KNN_CLASSIFY

K-nearest neighbors classification predicts the label of a sample based on the labels of its k closest neighbors in the training set. The distance between samples x and y is typically measured using the Minkowski distance:

d(x, y) = \left( \sum_{i=1}^n |x_i - y_i|^p \right)^{1/p}

When p=2, this corresponds to the standard Euclidean distance, and when p=1, it is the Manhattan distance. The function can also return class probabilities derived from the proportion of neighbors supporting each class.

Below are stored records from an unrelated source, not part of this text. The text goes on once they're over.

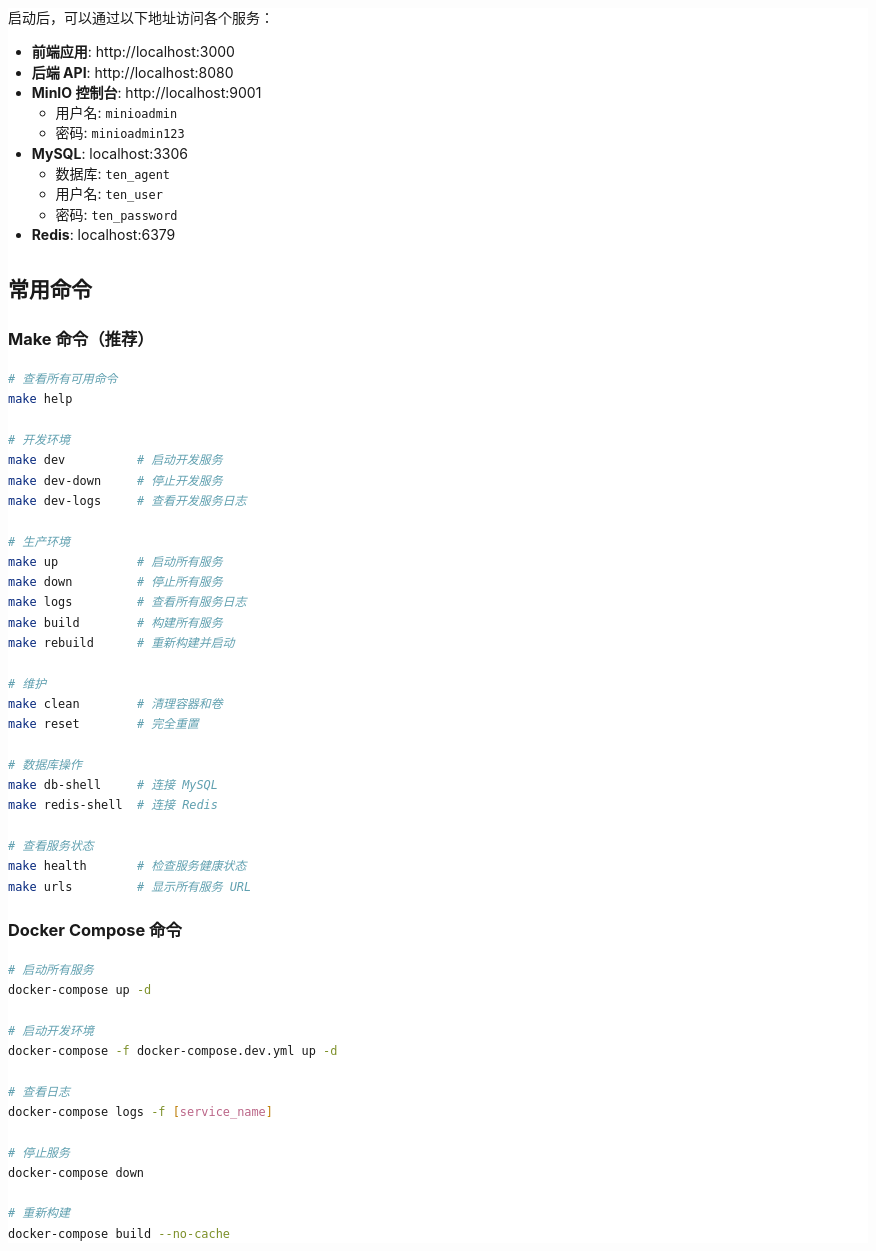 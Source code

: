启动后，可以通过以下地址访问各个服务：

- **前端应用**: http://localhost:3000
- **后端 API**: http://localhost:8080
- **MinIO 控制台**: http://localhost:9001
  - 用户名: `minioadmin`
  - 密码: `minioadmin123`
- **MySQL**: localhost:3306
  - 数据库: `ten_agent`
  - 用户名: `ten_user`
  - 密码: `ten_password`
- **Redis**: localhost:6379

## 常用命令

### Make 命令（推荐）

```bash
# 查看所有可用命令
make help

# 开发环境
make dev          # 启动开发服务
make dev-down     # 停止开发服务
make dev-logs     # 查看开发服务日志

# 生产环境
make up           # 启动所有服务
make down         # 停止所有服务
make logs         # 查看所有服务日志
make build        # 构建所有服务
make rebuild      # 重新构建并启动

# 维护
make clean        # 清理容器和卷
make reset        # 完全重置

# 数据库操作
make db-shell     # 连接 MySQL
make redis-shell  # 连接 Redis

# 查看服务状态
make health       # 检查服务健康状态
make urls         # 显示所有服务 URL
```

### Docker Compose 命令

```bash
# 启动所有服务
docker-compose up -d

# 启动开发环境
docker-compose -f docker-compose.dev.yml up -d

# 查看日志
docker-compose logs -f [service_name]

# 停止服务
docker-compose down

# 重新构建
docker-compose build --no-cache

```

This wrapper accepts rows as samples and a target supplied as a single row or single column. It returns training accuracy together with predicted labels, class counts, fitted class probabilities, and the resolved distance metric.

Excel Usage

=KNN_CLASSIFY(data, target, n_neighbors, knn_weights, knn_metric, p)
  • data (list[list], required): 2D array of numeric feature data with rows as samples and columns as features.
  • target (list[list], required): Target labels as a single row, single column, or scalar when only one sample is present.
  • n_neighbors (int, optional, default: 5): Number of nearest neighbors used for each vote.
  • knn_weights (str, optional, default: “uniform”): Weighting scheme used when aggregating neighbor votes.
  • knn_metric (str, optional, default: “minkowski”): Distance metric used to compare samples.
  • p (int, optional, default: 2): Power parameter for the Minkowski metric.

Returns (dict): Excel data type containing training accuracy, predictions, probabilities, and k-nearest-neighbor summary properties.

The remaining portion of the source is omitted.